Collected data:
*** Block opens ***

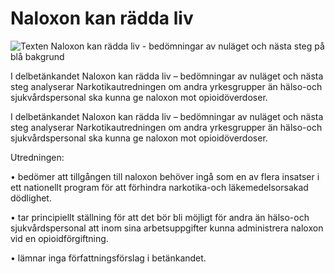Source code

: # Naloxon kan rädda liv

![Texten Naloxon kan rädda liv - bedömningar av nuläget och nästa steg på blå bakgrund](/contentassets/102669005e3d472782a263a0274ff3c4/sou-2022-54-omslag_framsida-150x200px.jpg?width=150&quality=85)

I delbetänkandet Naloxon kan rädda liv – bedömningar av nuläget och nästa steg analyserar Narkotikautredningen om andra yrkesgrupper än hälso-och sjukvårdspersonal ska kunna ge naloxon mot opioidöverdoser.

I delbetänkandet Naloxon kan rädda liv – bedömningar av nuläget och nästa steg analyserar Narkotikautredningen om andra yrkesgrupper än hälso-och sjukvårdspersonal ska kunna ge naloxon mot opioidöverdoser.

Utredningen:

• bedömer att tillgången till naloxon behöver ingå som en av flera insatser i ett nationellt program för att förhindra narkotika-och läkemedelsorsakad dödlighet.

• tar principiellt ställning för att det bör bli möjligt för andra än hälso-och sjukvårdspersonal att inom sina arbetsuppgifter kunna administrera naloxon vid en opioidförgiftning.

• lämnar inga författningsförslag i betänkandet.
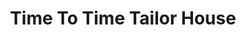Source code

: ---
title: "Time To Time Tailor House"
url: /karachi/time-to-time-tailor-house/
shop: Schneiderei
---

*** Block closes ***
*** Block opens ***

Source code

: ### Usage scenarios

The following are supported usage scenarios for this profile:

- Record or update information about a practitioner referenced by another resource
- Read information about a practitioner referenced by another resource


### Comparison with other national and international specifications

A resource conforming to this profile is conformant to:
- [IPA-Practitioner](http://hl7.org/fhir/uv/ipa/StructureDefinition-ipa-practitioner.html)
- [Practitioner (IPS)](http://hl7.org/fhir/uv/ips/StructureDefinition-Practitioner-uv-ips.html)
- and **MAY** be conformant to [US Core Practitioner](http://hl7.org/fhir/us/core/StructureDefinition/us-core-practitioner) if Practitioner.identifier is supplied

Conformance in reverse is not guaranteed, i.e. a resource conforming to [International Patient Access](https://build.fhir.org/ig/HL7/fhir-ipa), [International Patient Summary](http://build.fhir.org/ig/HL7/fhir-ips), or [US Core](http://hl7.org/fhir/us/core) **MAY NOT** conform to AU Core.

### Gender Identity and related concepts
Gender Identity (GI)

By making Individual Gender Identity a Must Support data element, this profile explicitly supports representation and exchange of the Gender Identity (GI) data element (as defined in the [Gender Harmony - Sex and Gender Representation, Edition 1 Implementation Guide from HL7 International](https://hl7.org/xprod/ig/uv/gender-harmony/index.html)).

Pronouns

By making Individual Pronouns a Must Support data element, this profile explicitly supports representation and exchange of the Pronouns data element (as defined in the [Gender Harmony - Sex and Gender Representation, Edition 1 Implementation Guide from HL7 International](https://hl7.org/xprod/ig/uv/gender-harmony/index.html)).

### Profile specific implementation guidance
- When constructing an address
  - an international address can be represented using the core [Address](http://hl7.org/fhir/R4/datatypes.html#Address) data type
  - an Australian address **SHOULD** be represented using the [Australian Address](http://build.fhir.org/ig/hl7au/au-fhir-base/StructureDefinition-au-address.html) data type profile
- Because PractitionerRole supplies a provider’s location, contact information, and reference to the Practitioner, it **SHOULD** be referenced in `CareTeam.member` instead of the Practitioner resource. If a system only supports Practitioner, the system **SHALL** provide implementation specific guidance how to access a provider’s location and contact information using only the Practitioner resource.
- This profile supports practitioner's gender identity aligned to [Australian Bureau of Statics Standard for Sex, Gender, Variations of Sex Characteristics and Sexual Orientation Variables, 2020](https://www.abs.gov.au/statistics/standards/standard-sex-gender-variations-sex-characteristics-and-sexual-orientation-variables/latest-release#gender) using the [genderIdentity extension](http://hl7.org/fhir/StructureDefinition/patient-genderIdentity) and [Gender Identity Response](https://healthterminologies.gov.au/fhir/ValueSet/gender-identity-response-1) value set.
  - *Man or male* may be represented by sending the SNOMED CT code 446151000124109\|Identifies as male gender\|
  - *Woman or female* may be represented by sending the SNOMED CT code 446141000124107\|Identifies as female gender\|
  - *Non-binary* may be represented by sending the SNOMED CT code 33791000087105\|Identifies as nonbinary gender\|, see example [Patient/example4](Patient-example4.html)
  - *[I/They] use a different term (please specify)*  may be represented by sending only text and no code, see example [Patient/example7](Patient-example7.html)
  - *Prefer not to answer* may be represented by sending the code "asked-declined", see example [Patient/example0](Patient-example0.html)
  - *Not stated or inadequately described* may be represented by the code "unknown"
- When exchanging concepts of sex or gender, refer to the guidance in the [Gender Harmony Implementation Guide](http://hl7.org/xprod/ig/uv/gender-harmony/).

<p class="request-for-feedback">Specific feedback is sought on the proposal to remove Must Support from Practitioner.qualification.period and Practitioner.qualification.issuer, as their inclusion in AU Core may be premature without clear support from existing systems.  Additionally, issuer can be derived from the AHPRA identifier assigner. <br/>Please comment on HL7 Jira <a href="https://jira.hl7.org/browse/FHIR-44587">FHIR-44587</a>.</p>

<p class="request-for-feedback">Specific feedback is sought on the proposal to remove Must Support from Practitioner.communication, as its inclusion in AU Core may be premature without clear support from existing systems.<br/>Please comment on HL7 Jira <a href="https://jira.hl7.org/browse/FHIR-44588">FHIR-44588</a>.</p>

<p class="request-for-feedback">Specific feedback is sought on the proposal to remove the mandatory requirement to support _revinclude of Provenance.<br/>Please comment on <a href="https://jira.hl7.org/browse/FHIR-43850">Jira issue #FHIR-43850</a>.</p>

*** Block closes ***
*** Block opens ***

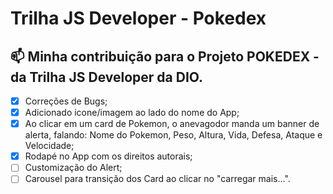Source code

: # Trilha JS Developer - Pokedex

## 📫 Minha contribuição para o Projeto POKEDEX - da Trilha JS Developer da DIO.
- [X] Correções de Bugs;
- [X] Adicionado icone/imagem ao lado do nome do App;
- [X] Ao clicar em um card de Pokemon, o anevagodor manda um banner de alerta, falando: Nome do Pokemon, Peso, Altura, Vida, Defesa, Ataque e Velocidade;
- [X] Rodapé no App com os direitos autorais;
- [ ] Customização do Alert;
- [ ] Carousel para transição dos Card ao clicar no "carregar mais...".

*** Block closes ***

• Work instructions:
Every line above that includes the word "about" must appear in the answer.

• Answer section:
- Record or update information about a practitioner referenced by another resource
- Read information about a practitioner referenced by another resource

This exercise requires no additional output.